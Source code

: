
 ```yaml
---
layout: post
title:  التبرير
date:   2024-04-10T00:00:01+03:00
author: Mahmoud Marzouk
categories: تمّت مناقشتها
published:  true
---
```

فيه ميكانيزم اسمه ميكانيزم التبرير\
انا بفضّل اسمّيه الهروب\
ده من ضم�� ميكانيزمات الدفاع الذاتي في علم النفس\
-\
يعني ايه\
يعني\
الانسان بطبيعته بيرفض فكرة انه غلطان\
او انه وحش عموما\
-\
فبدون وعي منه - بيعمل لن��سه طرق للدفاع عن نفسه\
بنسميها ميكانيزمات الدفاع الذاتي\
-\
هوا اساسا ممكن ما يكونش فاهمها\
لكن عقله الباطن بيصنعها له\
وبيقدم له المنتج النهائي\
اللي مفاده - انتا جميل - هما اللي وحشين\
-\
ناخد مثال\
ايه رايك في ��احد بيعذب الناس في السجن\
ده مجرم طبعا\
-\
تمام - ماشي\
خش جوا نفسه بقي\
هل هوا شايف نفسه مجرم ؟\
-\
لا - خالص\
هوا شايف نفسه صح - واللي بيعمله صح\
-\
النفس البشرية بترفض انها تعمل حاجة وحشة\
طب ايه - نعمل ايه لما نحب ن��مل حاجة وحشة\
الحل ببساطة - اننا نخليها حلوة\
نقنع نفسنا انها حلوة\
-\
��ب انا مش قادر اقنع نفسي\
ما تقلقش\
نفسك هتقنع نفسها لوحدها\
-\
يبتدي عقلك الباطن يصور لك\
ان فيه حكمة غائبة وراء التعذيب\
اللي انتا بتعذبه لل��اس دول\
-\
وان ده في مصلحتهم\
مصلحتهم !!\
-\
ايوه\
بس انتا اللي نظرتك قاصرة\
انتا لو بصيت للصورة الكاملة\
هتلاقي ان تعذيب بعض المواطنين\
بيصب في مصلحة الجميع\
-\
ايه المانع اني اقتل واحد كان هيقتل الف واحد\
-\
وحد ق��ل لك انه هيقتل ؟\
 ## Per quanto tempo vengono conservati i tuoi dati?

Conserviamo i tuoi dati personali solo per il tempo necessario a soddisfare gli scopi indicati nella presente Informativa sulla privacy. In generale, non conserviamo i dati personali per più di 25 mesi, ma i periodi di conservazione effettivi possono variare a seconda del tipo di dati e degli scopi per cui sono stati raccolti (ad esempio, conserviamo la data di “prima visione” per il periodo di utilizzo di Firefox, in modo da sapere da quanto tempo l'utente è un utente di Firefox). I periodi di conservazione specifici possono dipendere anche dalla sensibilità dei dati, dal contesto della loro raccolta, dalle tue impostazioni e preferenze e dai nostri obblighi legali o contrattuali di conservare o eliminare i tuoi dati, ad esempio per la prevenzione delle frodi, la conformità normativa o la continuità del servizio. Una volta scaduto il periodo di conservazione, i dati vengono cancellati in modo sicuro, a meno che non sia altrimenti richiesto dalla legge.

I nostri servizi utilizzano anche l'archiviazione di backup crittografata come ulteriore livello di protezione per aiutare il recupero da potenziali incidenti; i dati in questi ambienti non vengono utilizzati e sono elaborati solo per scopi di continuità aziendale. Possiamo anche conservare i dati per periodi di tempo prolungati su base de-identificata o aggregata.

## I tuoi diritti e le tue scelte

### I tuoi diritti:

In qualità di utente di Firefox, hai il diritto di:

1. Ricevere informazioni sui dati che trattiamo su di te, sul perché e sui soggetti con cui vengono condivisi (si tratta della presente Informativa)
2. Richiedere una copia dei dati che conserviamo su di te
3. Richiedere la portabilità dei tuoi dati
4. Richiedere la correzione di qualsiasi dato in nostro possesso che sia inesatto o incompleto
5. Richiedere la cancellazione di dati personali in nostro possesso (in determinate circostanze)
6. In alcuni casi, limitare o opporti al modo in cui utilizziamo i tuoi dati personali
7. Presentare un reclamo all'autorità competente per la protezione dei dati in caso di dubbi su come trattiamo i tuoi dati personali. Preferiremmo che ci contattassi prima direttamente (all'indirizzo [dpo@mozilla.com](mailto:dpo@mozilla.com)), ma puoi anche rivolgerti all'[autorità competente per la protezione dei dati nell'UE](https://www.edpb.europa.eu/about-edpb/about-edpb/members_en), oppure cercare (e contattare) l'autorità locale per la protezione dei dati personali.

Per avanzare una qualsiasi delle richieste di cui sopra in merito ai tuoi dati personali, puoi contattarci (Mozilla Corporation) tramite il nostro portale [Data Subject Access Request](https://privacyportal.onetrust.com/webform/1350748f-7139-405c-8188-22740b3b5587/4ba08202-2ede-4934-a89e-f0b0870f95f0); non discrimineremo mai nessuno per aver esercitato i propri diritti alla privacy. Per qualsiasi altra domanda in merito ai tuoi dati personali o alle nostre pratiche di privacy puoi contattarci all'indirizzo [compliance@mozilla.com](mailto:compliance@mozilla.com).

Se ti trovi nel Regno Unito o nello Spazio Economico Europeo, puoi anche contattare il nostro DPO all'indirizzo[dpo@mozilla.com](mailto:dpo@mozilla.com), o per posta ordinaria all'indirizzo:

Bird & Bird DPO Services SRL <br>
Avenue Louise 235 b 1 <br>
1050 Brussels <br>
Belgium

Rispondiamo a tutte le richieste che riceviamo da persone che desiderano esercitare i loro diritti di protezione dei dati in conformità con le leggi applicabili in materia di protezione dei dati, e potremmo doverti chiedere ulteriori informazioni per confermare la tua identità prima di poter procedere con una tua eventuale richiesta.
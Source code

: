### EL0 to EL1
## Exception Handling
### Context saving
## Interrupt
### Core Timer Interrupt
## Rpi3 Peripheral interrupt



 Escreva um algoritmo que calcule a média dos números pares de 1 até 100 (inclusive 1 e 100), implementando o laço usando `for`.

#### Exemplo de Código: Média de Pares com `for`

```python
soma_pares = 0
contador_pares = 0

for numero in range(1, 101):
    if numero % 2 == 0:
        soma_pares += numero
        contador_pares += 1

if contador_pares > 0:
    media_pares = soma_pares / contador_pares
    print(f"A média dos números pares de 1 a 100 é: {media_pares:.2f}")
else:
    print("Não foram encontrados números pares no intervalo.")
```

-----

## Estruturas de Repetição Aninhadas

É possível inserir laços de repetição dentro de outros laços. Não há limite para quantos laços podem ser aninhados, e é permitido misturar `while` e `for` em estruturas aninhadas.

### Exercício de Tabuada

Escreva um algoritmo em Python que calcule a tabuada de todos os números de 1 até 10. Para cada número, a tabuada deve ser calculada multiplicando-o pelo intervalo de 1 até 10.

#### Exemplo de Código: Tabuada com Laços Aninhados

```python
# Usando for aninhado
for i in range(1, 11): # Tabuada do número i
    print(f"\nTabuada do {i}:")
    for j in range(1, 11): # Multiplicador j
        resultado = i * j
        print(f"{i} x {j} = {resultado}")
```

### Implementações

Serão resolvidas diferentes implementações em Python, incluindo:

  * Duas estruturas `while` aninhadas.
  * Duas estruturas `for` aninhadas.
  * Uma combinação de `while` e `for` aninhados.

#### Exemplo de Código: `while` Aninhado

[Exercise]
What is needed is every line from the start of the entries through the line containing "طب ايه - نعمل ايه لما نحب ن��مل حاجة وحشة\", returned word for word and nothing else.

[Completed exercise]
Source code

:
 ```yaml
---
layout: post
title:  التبرير
date:   2024-04-10T00:00:01+03:00
author: Mahmoud Marzouk
categories: تمّت مناقشتها
published:  true
---
```

فيه ميكانيزم اسمه ميكانيزم التبرير\
انا بفضّل اسمّيه الهروب\
ده من ضم�� ميكانيزمات الدفاع الذاتي في علم النفس\
-\
يعني ايه\
يعني\
الانسان بطبيعته بيرفض فكرة انه غلطان\
او انه وحش عموما\
-\
فبدون وعي منه - بيعمل لن��سه طرق للدفاع عن نفسه\
بنسميها ميكانيزمات الدفاع الذاتي\
-\
هوا اساسا ممكن ما يكونش فاهمها\
لكن عقله الباطن بيصنعها له\
وبيقدم له المنتج النهائي\
اللي مفاده - انتا جميل - هما اللي وحشين\
-\
ناخد مثال\
ايه رايك في ��احد بيعذب الناس في السجن\
ده مجرم طبعا\
-\
تمام - ماشي\
خش جوا نفسه بقي\
هل هوا شايف نفسه مجرم ؟\
-\
لا - خالص\
هوا شايف نفسه صح - واللي بيعمله صح\
-\
النفس البشرية بترفض انها تعمل حاجة وحشة\
طب ايه - نعمل ايه لما نحب ن��مل حاجة وحشة\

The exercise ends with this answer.